Na divisa com São Bento do Sapucaí, a seta amarela orienta novamente para estradas de terra. Trecho bem úmido, com lama e erosões. Seguimos com cuidado, até nos depararmos com uma imensa árvore caída atravessando o caminho. Não dava para desviar, pois, de um lado, havia o barranco e do outro, o morro. Erguer as motocicletas para transpor exigiria um esforço imenso e poderíamos encontrar outros perrengues mais adiante. Decidimos abortar o roteiro ali e voltamos para o asfalto, descendo a SP-123 até a Dutra. Perdeu a graça, mas, mesmo assim, alguns seguiram até Aparecida.
Meses depois, voltei ao local da árvore tombada com uma Kawasaki 250cc e segui o caminho, entrando na cidade de Campos do Jordão. Segui as placas que indicam a quilometragem restante até Aparecida pela Avenida do Horto e desci a Estrada do Gomerale Pedrinhas até Guará. Há um trecho com alguns cotovelos e muitas pedras, mas vale a pena se aventurar e fazer uma pausa no deck panorâmico da Trutaria Bela Vista, providencialmente localizada onde acaba a dificuldade. Em outra ocasião, com moto de trilha, desci pela “Trilha da Santa”, saindo da SP-123 em Santo Antônio do Pinhal até a estação ferroviária de Piracuama, em Pinda. Esta é bem desafiadora: só pedras e degraus, boa opção para quem vai a cavalo!

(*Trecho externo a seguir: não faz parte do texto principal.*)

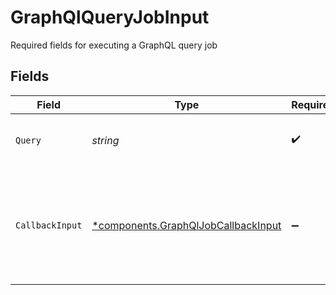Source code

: # GraphQlQueryJobInput

Required fields for executing a GraphQL query job


## Fields

| Field                                                                                     | Type                                                                                      | Required                                                                                  | Description                                                                               |
| ----------------------------------------------------------------------------------------- | ----------------------------------------------------------------------------------------- | ----------------------------------------------------------------------------------------- | ----------------------------------------------------------------------------------------- |
| `Query`                                                                                   | *string*                                                                                  | :heavy_check_mark:                                                                        | The GraphQL query to execute                                                              |
| `CallbackInput`                                                                           | [*components.GraphQlJobCallbackInput](../../models/components/graphqljobcallbackinput.md) | :heavy_minus_sign:                                                                        | Input class for providing a callback's url and any headers needed for the callback.       |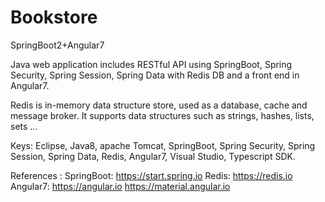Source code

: # Bookstore
SpringBoot2+Angular7

Java web application includes RESTful API using SpringBoot, Spring Security, Spring Session, Spring Data with Redis DB and a front end in Angular7.

Redis is in-memory data structure store, used as a database, cache and message broker. It supports data structures such as strings, hashes, lists, sets ...

Keys: Eclipse, Java8, apache Tomcat, SpringBoot, Spring Security, Spring Session, Spring Data, Redis, Angular7, Visual Studio, Typescript SDK.

References :
SpringBoot: https://start.spring.io
Redis: https://redis.io
Angular7: https://angular.io
          https://material.angular.io


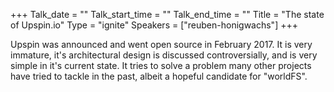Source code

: +++
Talk_date = ""
Talk_start_time = ""
Talk_end_time = ""
Title = "The state of Upspin.io"
Type = "ignite"
Speakers = ["reuben-honigwachs"]
+++

Upspin was announced and went open source in February 2017. It is very immature, it's architectural design is discussed controversially, and is very simple in it's current state. It tries to solve a problem many other projects have tried to tackle in the past, albeit a hopeful candidate for "worldFS".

O Caminho da Fé abriga muitos locais pitorescos: alambiques, pousadas, restaurantes, mirantes… E, no percurso, você sempre encontra gente boníssima para prosear, sejam peregrinos ou locais. Assim, é uma aventura interessante para se fazer só, sem ter aquela sensação de isolamento, e para voltar muitas vezes, com a certeza de novas descobertas!